The rule is if ids are equal then output only the row whose role and duty are equal after trimming off the * from the role.
So in this case first row is the output.

Appreciate your invaluable suggestions

Posted: Sat Sep 10, 2011 8:08 pm
by jwiles
Partition/Sort by ID.

If you're using IS 8.5, you can use the transformer looping functionality to solve this pretty easily.

If you're using 8.0 or 8.1, one option is to use a fork-join structure to add a rows-per-id count to the records, then use a transformer to drop those duplicates.

Regards,

Posted: Sat Sep 10, 2011 8:52 pm
by kumar444
Thanks Jwiles.

Since we are using 8.1 here, I couldnt imagine how rows-per-id can solve this....Can you please elaborate on this?

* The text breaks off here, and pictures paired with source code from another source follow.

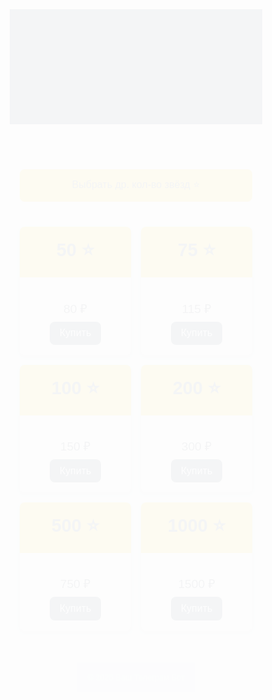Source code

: <!DOCTYPE html>
<html lang="ru">
<head>
  <meta charset="UTF-8" />
  <meta name="viewport" content="width=device-width, initial-scale=1.0" />
  <title>Купить ⭐ в Telegram</title>
  <link href="https://fonts.googleapis.com/css2?family=Montserrat:wght@400;600&display=swap" rel="stylesheet" />
  <style>
    :root { --primary: #2c3e50; --accent: #f1c40f; --light: #ecf0f1; --dark: #34495e; --radius: 8px; }
    * { margin: 0; padding: 0; box-sizing: border-box; }
    body { font-family: 'Montserrat', sans-serif; background: var(--light); color: var(--primary); min-height: 100vh; animation: fadeIn 0.8s ease; }
    header { background: var(--dark); padding: 1.5rem; text-align: center; color: white; overflow: hidden; }
    header h1 { font-size: 2rem; animation: slideInDown 0.8s ease; }
    .container { padding: 1rem; display: flex; flex-direction: column; align-items: center; }
    .custom { width: 100%; max-width: 400px; text-align: center; margin-bottom: 1.5rem; }
    .custom button { background: var(--accent); color: var(--dark); border: none; padding: .8rem 1.6rem; border-radius: var(--radius); font-size: 1rem; cursor: pointer; width: 100%; transition: transform .3s ease; }
    .custom button:hover { transform: scale(1.05); }
    .calculator-inline { display: none; background: white; padding: 1rem; border-radius: var(--radius); box-shadow: 0 3px 6px rgba(0,0,0,0.1); width: 100%; margin-top: .5rem; animation: slideDown 0.5s ease; }
    .calculator-inline label { display: block; margin-bottom: .5rem; font-size: 1rem; }
    .calculator-inline input { width: 100%; padding: .5rem; border: 1px solid #ccc; border-radius: var(--radius); margin-bottom: .5rem; font-size: 1rem; }
    .calculator-inline .result { font-size: 1.2rem; margin-bottom: .5rem; text-align: center; animation: pulse 1.5s infinite; }
    .calculator-inline button { width: 100%; background: var(--dark); color: white; border: none; padding: .6rem; border-radius: var(--radius); font-size: 1rem; cursor: pointer; transition: background .3s ease; }
    .calculator-inline button:hover { background: #2a3b4c; }
    .plans { display: grid; gap: 1rem; grid-template-columns: repeat(auto-fit, minmax(160px, 1fr)); width: 100%; max-width: 800px; margin-top: 1rem; }
    .plan-card { background: white; border-radius: var(--radius); box-shadow: 0 3px 6px rgba(0,0,0,0.1); text-align: center; overflow: hidden; transition: transform .3s, box-shadow .3s; }
    .plan-card:hover { transform: translateY(-5px) scale(1.02); box-shadow: 0 6px 12px rgba(0,0,0,0.15); }
    .plan-header { background: var(--accent); padding: 1rem; animation: float 3s ease-in-out infinite; }
    .plan-header h2 { margin: 0; font-size: 1.8rem; color: var(--dark); }
    .plan-body { padding: 1rem; }
    .plan-body p { margin-bottom: .5rem; font-size: 1.2rem; }
    .plan-body button { background: var(--dark); color: white; border: none; padding: .6rem 1rem; border-radius: var(--radius); font-size: 1rem; cursor: pointer; transition: background .3s ease; }
    .plan-body button:hover { background: #2a3b4c; }
    footer { text-align: center; padding: 1rem; background: var(--dark); color: white; font-size: .8rem; margin-top: 2rem; animation: fadeInUp 1s ease; }
    #overlay { display: none; position: fixed; top: 0; left: 0; width: 100%; height: 100%; background: rgba(0,0,0,0.6); justify-content: center; align-items: center; animation: fadeIn 0.5s ease; }
    .checkout { background: white; border-radius: var(--radius); padding: 2.5rem; width: 90%; max-width: 400px; text-align: center; animation: scaleIn 0.4s ease; }
    .checkout h1 { margin-bottom: 1rem; font-size: 1.8rem; }
    .checkout .pay-info { font-size: 1.4rem; font-weight: 600; margin-bottom: 1rem; }
    .checkout .divider { height: 1px; background: #ddd; margin: 1rem 0; }
    .checkout .details { text-align: left; font-size: 1.1rem; }
    .checkout .details .copyable { display: flex; justify-content: space-between; align-items: center; margin: 0.5rem 0; }
    .checkout .details .copyable span { font-size: 1.1rem; font-weight: 600; }
    .checkout .details .copyable button { background: var(--accent); border: none; padding: 0.3rem 0.6rem; border-radius: var(--radius); cursor: pointer; transition: background .3s; }
    .checkout .details .copyable button:hover { background: #e0b213; }
    .checkout .details p { margin: 0.3rem 0; font-size: 1.1rem; }
    .receipt-btn { display: block; margin: 1.5rem auto 0; padding: .8rem; background: var(--accent); color: var(--dark); text-decoration: none; font-size: 1rem; border-radius: var(--radius); width: 100%; box-sizing: border-box; transition: background .2s, transform .2s; animation: pulse 2s infinite; }
    .receipt-btn:hover { background: #e0b213; transform: scale(1.03); }
    @keyframes fadeIn { from {opacity: 0;} to {opacity: 1;} }
    @keyframes slideInDown { from {transform: translateY(-20px); opacity: 0;} to {transform: translateY(0); opacity: 1;} }
    @keyframes fadeInUp { from {transform: translateY(20px); opacity: 0;} to {transform: translateY(0); opacity: 1;} }
    @keyframes slideDown { from {transform: translateY(-10px); opacity: 0;} to {transform: translateY(0); opacity: 1;} }
    @keyframes scaleIn { from {transform: scale(0.8); opacity: 0;} to {transform: scale(1); opacity: 1;} }
    @keyframes float { 0%, 100% {transform: translateY(0);} 50% {transform: translateY(-8px);} }
    @keyframes pulse { 0%, 100% {transform: scale(1);} 50% {transform: scale(1.05);} }
  </style>
</head>
<body>
  <header><h1>Купить ⭐ для Telegram</h1></header>
  <div class="container">
    <div class="custom">
      <button id="toggleCalcBtn">Выбрать др. кол-во звёзд ⭐</button>
      <div class="calculator-inline" id="calculatorInline">
        <label for="customStars">Введите количество (мин. 50):</label>
        <input type="number" id="customStars" min="50" placeholder="мин. 50" />
        <div class="result" id="inlineResult">К оплате: 0 ₽</div>
        <button id="inlinePayBtn" disabled>Оплатить</button>
      </div>
    </div>
    <div class="plans">
      <div class="plan-card">
        <div class="plan-header"><h2>50 ⭐</h2></div>
        <div class="plan-body"><p>80 ₽</p><button onclick="showCheckout(50,80)">Купить</button></div>
      </div>
      <div class="plan-card">
        <div class="plan-header"><h2>75 ⭐</h2></div>
        <div class="plan-body"><p>115 ₽</p><button onclick="showCheckout(75,115)">Купить</button></div>
      </div>
      <div class="plan-card">
        <div class="plan-header"><h2>100 ⭐</h2></div>
        <div class="plan-body"><p>150 ₽</p><button onclick="showCheckout(100,150)">Купить</button></div>
      </div>
      <div class="plan-card">
        <div class="plan-header"><h2>200 ⭐</h2></div>
        <div class="plan-body"><p>300 ₽</p><button onclick="showCheckout(200,300)">Купить</button></div>
      </div>
      <div class="plan-card">
        <div class="plan-header"><h2>500 ⭐</h2></div>
        <div class="plan-body"><p>750 ₽</p><button onclick="showCheckout(500,750)">Купить</button></div>
      </div>
      <div class="plan-card">
        <div class="plan-header"><h2>1000 ⭐</h2></div>
        <div class="plan-body"><p>1500 ₽</p><button onclick="showCheckout(1000,1500)">Купить</button></div>
      </div>
    </div>
    <footer>&copy; 2025 Ваш Телеграм Бот</footer>
  </div>
  <!-- Checkout Overlay -->
  <div id="overlay">
    <div class="checkout">
      <h1>Оформление заказа</h1>
      <div class="pay-info" id="payInfo">К оплате: 0 ₽</div>
      <div class="divider"></div>
      <div class="details">
        <div class="copyable">
          <span id="phoneNumber">+79883221294</span>
          <button id="copyPhoneBtn" data-copy="+79883221294">Скопировать</button>
        </div>
        <p>Тинькофф банк</p>
        <p>Получатель: Илья К.</p>
      </div>
      <a href="https://t.me/Hamnft" target="_blank" class="receipt-btn">Предоставить чек</a>
    </div>
  </div>
  <script>
    const toggleCalcBtn = document.getElementById('toggleCalcBtn');
    const calculatorInline = document.getElementById('calculatorInline');
    const customStars = document.getElementById('customStars');
    const inlineResult = document.getElementById('inlineResult');
    const inlinePayBtn = document.getElementById('inlinePayBtn');
    const overlay = document.getElementById('overlay');
    const payInfo = document.getElementById('payInfo');
    const copyBtn = document.getElementById('copyPhoneBtn');

    toggleCalcBtn.onclick = () => {
      const shown = calculatorInline.style.display === 'block';
      calculatorInline.style.display = shown ? 'none' : 'block';
      inlineResult.textContent = 'К оплате: 0 ₽';
      inlinePayBtn.disabled = true;
    };

    customStars.oninput = () => {
      const count = parseInt(customStars.value) || 0;
      if (count < 50) {
        inlineResult.textContent = 'Минимум 50 ⭐';
        inlinePayBtn.disabled = true;
      } else {
        const price = (count * 1.5).toFixed(2);
        inlineResult.textContent = `К оплате: ${price} ₽`;
        inlinePayBtn.disabled = false;
      }
    };

    inlinePayBtn.onclick = () => {
      const count = parseInt(customStars.value) || 0;
      const price = (count * 1.5).toFixed(2);
      payInfo.textContent = `К оплате: ${price} ₽`;
      overlay.style.display = 'flex';
    };

    function showCheckout(count, price) {
      payInfo.textContent = `К оплате: ${price} ₽`;
      overlay.style.display = 'flex';
    }

    copyBtn.addEventListener('click', () => {
      const num = copyBtn.getAttribute('data-copy');
      navigator.clipboard.writeText(num)
        .then(() => alert(`Скопировано: ${num}`))
        .catch(() => alert('Не удалось скопировать'));
    });

    overlay.addEventListener('click', e => {
      if (e.target === overlay) overlay.style.display = 'none';
    });
  </script>
</body>
</html>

Posted: Sat Sep 10, 2011 10:41 pm
by qt_ky
I think what jwiles is suggesting is that if rows-per-id is 1 then pass the row through but when rows-per-id is greater than 1 in the transformer then you do your logic to trim off the * and compare role with duty, if equal then pass the row through otherwise drop the row. You can do all that with stage variables and a constraint.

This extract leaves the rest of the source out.